Choosing a classification metric#
This notebook illustrates the impact of transforming predicted probabilities on the different metrics used to evaluate classification models. Based on those experiment we derive recommendations of the choice of classification metrics.
Ranking metrics are not impacted by monotonic transformations#
In this exercise, we empirically check that ranking metrics are not impacted by monotonic transformations. We will use the ROC-AUC score as an example.
Exercise:#
Write a function that maps values from [0, 1] to [0, 1] in a monotonically increasing way:
import numpy as np
import matplotlib.pyplot as plt
def monotonic_function(x):
# TODO: change me to something non-trivial but still monotonic.
return x
x = np.linspace(0, 1, 1000)
y = monotonic_function(x)
_ = plt.plot(x, y)

Solution:#
from scipy.special import expit
def monotonic_function(x):
return expit((x - 0.7) * 10) ** 0.4
# Or alternatively, a simple power transformation:
# return x ** 2
# return x ** 0.3
x = np.linspace(0, 1, 1000)
y = monotonic_function(x)
_ = plt.plot(x, y)

from sklearn.metrics import roc_auc_score
y_observed = np.asarray([1, 0, 1, 1, 0])
y_predicted_probs = np.asarray([0.1, 0.9, 0.3, 0.5, 0.2])
def compare_metrics(metric_func, transformation_func, y_observed, y_predicted_probs):
metric_name = metric_func.__name__
a = metric_func(y_observed, y_predicted_probs)
b = metric_func(y_observed, transformation_func(y_predicted_probs))
print(f"{metric_name} on original soft predictions: {a:.4f}")
print(f"{metric_name} on transformed soft predictions: {b:.4f}")
compare_metrics(roc_auc_score, monotonic_function, y_observed, y_predicted_probs)
roc_auc_score on original soft predictions: 0.3333
roc_auc_score on transformed soft predictions: 0.3333
Exercise:#
Check that the same result holds for other ranking metrics such as
average_precision_score
.Tweak the values in
y_predicted_probs
to see that this property holds in general.
from sklearn.metrics import average_precision_score
# TODO: tweak me!
y_predicted_probs = np.asarray([0.1, 0.9, 0.3, 0.5, 0.2])
# TODO: write me!
Solution:#
from sklearn.metrics import average_precision_score
compare_metrics(
average_precision_score, monotonic_function, y_observed, y_predicted_probs
)
average_precision_score on original soft predictions: 0.5889
average_precision_score on transformed soft predictions: 0.5889
y_predicted_probs = np.asarray([0.4, 0.9, 0.3, 0.5, 0.0])
compare_metrics(roc_auc_score, monotonic_function, y_observed, y_predicted_probs)
compare_metrics(
average_precision_score, monotonic_function, y_observed, y_predicted_probs
)
roc_auc_score on original soft predictions: 0.5000
roc_auc_score on transformed soft predictions: 0.5000
average_precision_score on original soft predictions: 0.6389
average_precision_score on transformed soft predictions: 0.6389
Proper scoring rules are impacted by monotonic transformations#
Exercise:#
Check that
neg_log_loss
andbrier_score_loss
are impacted by monotonic transformations.
# TODO: write me!
Solution:#
from sklearn.metrics import log_loss, brier_score_loss
compare_metrics(log_loss, monotonic_function, y_observed, y_predicted_probs)
log_loss on original soft predictions: 1.0232
log_loss on transformed soft predictions: 1.3492
compare_metrics(brier_score_loss, monotonic_function, y_observed, y_predicted_probs)
brier_score_loss on original soft predictions: 0.3820
brier_score_loss on transformed soft predictions: 0.4742
There is no particular reason to expect that our choice of transformation would improve calibration on this dataset.
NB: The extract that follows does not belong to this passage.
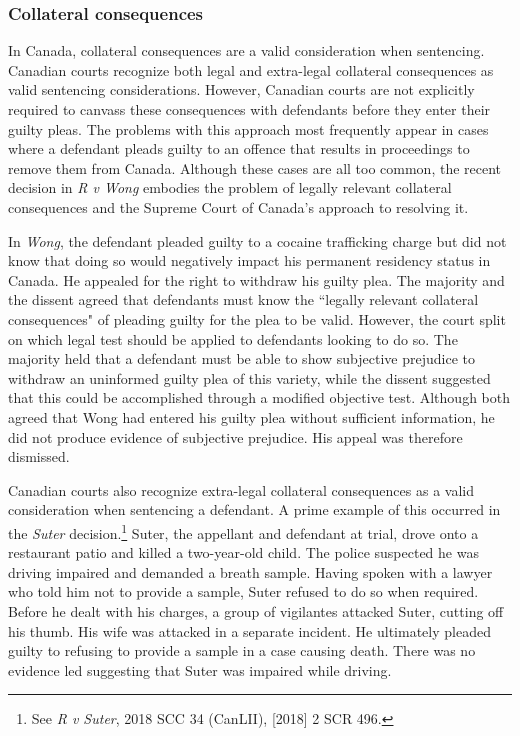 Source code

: \subsubsection{Collateral consequences}

In Canada, collateral consequences are a valid consideration when sentencing. Canadian courts recognize both legal and extra-legal collateral consequences as valid sentencing considerations. However, Canadian courts are not explicitly required to canvass these consequences with defendants before they enter their guilty pleas. The problems with this approach most frequently appear in cases where a defendant pleads guilty to an offence that results in proceedings to remove them from Canada. Although these cases are all too common, the recent decision in \textit{R v Wong} embodies the problem of legally relevant collateral consequences and the Supreme Court of Canada's approach to resolving it.

In \textit{Wong}, the defendant pleaded guilty to a cocaine trafficking charge but did not know that doing so would negatively impact his permanent residency status in Canada. He appealed for the right to withdraw his guilty plea. The majority and the dissent agreed that defendants must know the ``legally relevant collateral consequences" of pleading guilty for the plea to be valid. However, the court split on which legal test should be applied to defendants looking to do so. The majority held that a defendant must be able to show subjective prejudice to withdraw an uninformed guilty plea of this variety, while the dissent suggested that this could be accomplished through a modified objective test. Although both agreed that Wong had entered his guilty plea without sufficient information, he did not produce evidence of subjective prejudice. His appeal was therefore dismissed.

Canadian courts also recognize extra-legal collateral consequences as a valid consideration when sentencing a defendant. A prime example of this occurred in the \textit{Suter} decision.\footnote{See \textit{R v Suter}, 2018 SCC 34 (CanLII), [2018] 2 SCR 496.} Suter, the appellant and defendant at trial, drove onto a restaurant patio and killed a two-year-old child. The police suspected he was driving impaired and demanded a breath sample. Having spoken with a lawyer who told him not to provide a sample, Suter refused to do so when required. Before he dealt with his charges, a group of vigilantes attacked Suter, cutting off his thumb. His wife was attacked in a separate incident. He ultimately pleaded guilty to refusing to provide a sample in a case causing death. There was no evidence led suggesting that Suter was impaired while driving.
Ranking is unchanged (as measured by ROC-AUC). As a result, the proper scoring losses are degraded.
Hard classification metrics only depends on the value of the threshold#
Question:#
Under which conditions are thresholded / hard classification metrics such as (accuracy, precision, recall, F1 score, …) impacted by monotonic transformations of the predicted probabilities?
# TODO: write me!
Solution:#
Thresholded metrics are not impacted by monotonic transformations if the threshold is left unchanged at 0.5 after the transformation.
def threshold_preserving_transformation(x):
return expit((x - 0.5) * 10)
x = np.linspace(0, 1, 1000)
y = threshold_preserving_transformation(x)
plt.plot(x, y)
plt.hlines(0.5, 0, 1, colors="gray", linestyles="--")
_ = plt.vlines(0.5, 0, 1, colors="gray", linestyles="--")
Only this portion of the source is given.